TASK INPUT:
* * * * *

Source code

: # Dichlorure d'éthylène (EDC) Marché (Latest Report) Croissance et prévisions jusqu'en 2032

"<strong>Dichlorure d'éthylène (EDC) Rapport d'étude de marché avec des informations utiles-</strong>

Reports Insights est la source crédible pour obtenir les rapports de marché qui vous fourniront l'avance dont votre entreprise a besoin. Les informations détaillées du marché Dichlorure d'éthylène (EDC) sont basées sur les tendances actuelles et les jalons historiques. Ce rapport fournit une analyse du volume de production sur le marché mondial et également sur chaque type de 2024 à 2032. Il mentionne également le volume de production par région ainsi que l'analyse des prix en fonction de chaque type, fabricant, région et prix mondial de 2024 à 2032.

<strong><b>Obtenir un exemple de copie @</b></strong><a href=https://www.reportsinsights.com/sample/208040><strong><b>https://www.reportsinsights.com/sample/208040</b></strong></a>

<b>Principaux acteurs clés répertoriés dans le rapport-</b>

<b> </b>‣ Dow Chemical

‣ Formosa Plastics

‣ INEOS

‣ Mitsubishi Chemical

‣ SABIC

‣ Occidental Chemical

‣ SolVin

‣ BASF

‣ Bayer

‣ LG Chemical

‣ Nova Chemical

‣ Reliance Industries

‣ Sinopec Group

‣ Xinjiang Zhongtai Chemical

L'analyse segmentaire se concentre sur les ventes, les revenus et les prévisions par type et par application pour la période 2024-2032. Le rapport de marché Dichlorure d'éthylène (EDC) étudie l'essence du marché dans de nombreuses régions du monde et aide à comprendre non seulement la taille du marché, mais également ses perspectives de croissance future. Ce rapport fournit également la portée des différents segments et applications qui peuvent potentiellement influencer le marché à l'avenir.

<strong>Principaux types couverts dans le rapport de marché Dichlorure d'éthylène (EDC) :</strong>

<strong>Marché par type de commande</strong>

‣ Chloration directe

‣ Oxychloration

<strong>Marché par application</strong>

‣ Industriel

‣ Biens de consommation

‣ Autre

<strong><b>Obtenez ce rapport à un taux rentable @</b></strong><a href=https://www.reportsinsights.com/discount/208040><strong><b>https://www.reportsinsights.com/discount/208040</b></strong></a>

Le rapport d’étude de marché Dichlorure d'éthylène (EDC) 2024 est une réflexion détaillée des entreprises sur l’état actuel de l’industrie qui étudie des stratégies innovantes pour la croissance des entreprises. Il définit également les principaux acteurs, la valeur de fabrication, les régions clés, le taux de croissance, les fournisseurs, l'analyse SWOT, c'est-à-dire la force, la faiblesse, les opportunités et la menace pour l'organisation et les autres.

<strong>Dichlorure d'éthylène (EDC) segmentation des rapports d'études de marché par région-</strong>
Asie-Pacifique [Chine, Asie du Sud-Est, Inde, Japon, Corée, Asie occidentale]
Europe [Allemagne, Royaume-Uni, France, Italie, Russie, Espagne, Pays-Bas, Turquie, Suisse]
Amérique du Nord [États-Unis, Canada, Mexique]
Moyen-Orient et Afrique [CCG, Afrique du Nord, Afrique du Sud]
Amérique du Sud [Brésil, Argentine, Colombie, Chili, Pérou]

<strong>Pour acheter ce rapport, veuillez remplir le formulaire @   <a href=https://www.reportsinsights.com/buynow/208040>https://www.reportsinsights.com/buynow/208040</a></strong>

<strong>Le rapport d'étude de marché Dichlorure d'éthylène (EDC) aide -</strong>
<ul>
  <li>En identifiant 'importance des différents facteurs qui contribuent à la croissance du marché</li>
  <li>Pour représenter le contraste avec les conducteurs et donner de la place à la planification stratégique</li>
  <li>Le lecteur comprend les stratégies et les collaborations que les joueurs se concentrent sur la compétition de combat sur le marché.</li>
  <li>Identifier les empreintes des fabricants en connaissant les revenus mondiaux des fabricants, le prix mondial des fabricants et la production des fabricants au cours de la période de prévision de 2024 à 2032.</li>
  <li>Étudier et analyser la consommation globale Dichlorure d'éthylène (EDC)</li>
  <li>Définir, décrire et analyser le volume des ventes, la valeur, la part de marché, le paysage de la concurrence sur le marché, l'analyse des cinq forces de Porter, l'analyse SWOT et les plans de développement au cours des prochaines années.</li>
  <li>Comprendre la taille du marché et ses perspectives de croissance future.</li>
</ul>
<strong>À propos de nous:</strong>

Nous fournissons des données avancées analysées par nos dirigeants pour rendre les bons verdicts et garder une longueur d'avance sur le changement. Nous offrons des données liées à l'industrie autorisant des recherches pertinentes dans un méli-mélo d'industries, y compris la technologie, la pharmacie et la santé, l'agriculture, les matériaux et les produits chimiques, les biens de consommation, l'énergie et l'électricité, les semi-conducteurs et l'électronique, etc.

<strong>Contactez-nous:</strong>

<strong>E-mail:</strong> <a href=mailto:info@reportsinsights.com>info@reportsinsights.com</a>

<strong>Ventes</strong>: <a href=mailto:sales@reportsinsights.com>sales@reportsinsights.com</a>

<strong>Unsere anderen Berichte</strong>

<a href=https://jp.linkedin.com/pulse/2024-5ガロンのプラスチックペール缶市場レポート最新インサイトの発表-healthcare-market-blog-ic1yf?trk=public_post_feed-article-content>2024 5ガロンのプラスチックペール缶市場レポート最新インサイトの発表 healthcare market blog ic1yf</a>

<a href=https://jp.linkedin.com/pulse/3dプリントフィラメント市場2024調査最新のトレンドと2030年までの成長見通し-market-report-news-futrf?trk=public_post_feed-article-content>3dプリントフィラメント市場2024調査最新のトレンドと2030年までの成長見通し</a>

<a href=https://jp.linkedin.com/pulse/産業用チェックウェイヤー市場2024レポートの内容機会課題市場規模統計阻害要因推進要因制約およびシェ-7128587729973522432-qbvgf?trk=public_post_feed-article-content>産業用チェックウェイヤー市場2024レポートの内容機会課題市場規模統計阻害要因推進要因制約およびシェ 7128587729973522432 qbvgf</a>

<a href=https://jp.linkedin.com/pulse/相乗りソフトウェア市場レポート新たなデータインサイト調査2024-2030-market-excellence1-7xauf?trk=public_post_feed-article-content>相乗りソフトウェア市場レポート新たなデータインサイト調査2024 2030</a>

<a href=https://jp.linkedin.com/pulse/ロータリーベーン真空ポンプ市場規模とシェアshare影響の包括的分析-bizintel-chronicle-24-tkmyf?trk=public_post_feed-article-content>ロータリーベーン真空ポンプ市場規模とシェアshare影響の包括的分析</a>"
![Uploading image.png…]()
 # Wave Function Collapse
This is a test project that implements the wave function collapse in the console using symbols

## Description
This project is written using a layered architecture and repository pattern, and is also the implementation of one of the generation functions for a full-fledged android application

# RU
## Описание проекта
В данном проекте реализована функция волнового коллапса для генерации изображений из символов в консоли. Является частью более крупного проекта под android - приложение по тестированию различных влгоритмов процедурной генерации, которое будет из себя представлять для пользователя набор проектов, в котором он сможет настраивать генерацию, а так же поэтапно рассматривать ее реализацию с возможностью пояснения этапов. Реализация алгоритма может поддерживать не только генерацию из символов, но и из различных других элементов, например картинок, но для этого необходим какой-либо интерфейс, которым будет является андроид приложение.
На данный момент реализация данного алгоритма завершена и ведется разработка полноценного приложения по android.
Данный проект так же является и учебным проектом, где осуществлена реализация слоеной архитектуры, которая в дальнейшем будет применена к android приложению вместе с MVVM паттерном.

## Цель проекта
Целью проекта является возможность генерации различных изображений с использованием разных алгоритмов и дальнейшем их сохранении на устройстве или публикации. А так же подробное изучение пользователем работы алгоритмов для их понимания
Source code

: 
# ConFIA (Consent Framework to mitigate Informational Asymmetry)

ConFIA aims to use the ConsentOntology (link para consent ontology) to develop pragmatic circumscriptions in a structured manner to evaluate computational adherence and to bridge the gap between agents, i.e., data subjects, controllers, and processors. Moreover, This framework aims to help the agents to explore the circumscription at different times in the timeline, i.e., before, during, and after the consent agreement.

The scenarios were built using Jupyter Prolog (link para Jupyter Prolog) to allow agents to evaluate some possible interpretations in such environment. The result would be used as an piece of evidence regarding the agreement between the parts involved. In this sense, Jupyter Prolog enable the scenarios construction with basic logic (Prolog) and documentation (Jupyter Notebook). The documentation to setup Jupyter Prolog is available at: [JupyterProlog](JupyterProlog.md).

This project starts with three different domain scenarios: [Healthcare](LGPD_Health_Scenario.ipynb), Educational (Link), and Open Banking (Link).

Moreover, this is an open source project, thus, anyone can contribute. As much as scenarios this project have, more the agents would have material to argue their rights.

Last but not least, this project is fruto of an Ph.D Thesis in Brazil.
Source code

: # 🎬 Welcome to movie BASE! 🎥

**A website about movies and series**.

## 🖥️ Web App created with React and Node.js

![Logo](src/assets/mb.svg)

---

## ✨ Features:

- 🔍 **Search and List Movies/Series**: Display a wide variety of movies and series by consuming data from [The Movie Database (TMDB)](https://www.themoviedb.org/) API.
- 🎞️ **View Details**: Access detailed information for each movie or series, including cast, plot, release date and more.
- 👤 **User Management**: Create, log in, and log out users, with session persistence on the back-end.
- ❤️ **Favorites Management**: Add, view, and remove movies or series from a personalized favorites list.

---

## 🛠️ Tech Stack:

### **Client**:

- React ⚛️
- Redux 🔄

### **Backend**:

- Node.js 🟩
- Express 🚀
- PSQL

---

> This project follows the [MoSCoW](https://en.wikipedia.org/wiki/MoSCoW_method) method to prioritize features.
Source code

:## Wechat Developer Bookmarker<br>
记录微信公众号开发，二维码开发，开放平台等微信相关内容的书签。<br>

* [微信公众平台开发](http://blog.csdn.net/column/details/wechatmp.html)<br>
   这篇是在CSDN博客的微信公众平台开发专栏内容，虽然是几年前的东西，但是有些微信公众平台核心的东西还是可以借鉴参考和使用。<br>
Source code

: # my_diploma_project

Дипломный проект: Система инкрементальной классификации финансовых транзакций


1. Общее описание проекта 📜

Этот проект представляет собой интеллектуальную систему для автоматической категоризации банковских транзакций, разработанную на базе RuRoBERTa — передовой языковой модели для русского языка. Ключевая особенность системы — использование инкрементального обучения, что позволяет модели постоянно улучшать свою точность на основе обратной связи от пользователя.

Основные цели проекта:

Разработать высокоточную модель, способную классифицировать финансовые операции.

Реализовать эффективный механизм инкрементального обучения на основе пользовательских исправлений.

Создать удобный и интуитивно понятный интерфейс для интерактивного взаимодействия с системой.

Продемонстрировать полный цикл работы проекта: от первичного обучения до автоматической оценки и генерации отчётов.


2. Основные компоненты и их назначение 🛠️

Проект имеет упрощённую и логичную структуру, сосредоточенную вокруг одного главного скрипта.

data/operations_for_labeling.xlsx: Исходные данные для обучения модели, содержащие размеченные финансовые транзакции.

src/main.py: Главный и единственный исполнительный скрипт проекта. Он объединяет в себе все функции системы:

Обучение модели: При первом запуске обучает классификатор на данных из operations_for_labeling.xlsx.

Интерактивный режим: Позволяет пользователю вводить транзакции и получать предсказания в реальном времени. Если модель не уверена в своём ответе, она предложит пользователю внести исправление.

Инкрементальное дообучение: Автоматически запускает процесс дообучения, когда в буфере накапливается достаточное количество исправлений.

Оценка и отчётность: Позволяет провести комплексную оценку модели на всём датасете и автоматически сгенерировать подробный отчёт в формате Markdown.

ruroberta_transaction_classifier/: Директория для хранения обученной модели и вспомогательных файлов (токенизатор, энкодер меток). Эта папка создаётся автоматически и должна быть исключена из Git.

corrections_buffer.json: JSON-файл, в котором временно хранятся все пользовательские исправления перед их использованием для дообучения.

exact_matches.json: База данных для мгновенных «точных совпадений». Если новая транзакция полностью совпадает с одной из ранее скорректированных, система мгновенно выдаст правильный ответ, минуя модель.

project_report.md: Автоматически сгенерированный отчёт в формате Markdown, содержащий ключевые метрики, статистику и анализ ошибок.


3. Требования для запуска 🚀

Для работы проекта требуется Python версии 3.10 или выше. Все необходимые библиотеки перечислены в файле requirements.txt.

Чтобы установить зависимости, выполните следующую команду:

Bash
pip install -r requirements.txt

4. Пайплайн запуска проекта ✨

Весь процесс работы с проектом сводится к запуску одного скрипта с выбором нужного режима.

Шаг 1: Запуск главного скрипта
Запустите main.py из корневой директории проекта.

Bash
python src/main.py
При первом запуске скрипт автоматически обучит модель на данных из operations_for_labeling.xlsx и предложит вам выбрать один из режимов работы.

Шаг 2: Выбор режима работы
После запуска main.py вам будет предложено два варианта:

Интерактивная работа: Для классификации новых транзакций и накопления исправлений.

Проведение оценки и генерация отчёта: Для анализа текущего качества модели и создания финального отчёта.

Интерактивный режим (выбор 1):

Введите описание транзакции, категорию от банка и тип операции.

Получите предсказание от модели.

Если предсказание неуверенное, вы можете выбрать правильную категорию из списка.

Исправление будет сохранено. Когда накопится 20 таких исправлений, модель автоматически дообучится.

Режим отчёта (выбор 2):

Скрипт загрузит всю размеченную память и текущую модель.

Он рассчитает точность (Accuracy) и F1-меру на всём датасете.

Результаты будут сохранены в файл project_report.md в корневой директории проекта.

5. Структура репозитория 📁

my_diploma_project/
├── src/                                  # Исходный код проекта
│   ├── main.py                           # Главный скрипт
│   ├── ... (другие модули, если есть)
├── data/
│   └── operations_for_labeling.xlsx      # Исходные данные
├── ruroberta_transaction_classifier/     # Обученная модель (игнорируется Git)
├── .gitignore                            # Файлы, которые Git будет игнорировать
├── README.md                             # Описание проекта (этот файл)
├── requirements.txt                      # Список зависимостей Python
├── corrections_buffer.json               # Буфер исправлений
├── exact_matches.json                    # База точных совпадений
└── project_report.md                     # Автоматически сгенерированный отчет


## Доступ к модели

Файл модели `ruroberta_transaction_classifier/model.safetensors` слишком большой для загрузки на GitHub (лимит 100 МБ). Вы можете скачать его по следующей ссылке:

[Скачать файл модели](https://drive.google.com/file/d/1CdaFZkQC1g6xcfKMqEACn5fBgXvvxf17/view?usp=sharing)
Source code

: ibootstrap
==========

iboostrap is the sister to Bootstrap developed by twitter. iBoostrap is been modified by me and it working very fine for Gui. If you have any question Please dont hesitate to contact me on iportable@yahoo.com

* * * * *

ASSIGNED TASK: Set down verbatim only the lines between the start of the data above and the line with "Xinjiang Zhongtai Chemical", both boundaries included.

RESULT OF THE EXERCISE:
Source code

: # Dichlorure d'éthylène (EDC) Marché (Latest Report) Croissance et prévisions jusqu'en 2032

"<strong>Dichlorure d'éthylène (EDC) Rapport d'étude de marché avec des informations utiles-</strong>

Reports Insights est la source crédible pour obtenir les rapports de marché qui vous fourniront l'avance dont votre entreprise a besoin. Les informations détaillées du marché Dichlorure d'éthylène (EDC) sont basées sur les tendances actuelles et les jalons historiques. Ce rapport fournit une analyse du volume de production sur le marché mondial et également sur chaque type de 2024 à 2032. Il mentionne également le volume de production par région ainsi que l'analyse des prix en fonction de chaque type, fabricant, région et prix mondial de 2024 à 2032.

<strong><b>Obtenir un exemple de copie @</b></strong><a href=https://www.reportsinsights.com/sample/208040><strong><b>https://www.reportsinsights.com/sample/208040</b></strong></a>

<b>Principaux acteurs clés répertoriés dans le rapport-</b>

<b> </b>‣ Dow Chemical

‣ Formosa Plastics

‣ INEOS

‣ Mitsubishi Chemical

‣ SABIC

‣ Occidental Chemical

‣ SolVin

‣ BASF

‣ Bayer

‣ LG Chemical

‣ Nova Chemical

‣ Reliance Industries

‣ Sinopec Group

‣ Xinjiang Zhongtai Chemical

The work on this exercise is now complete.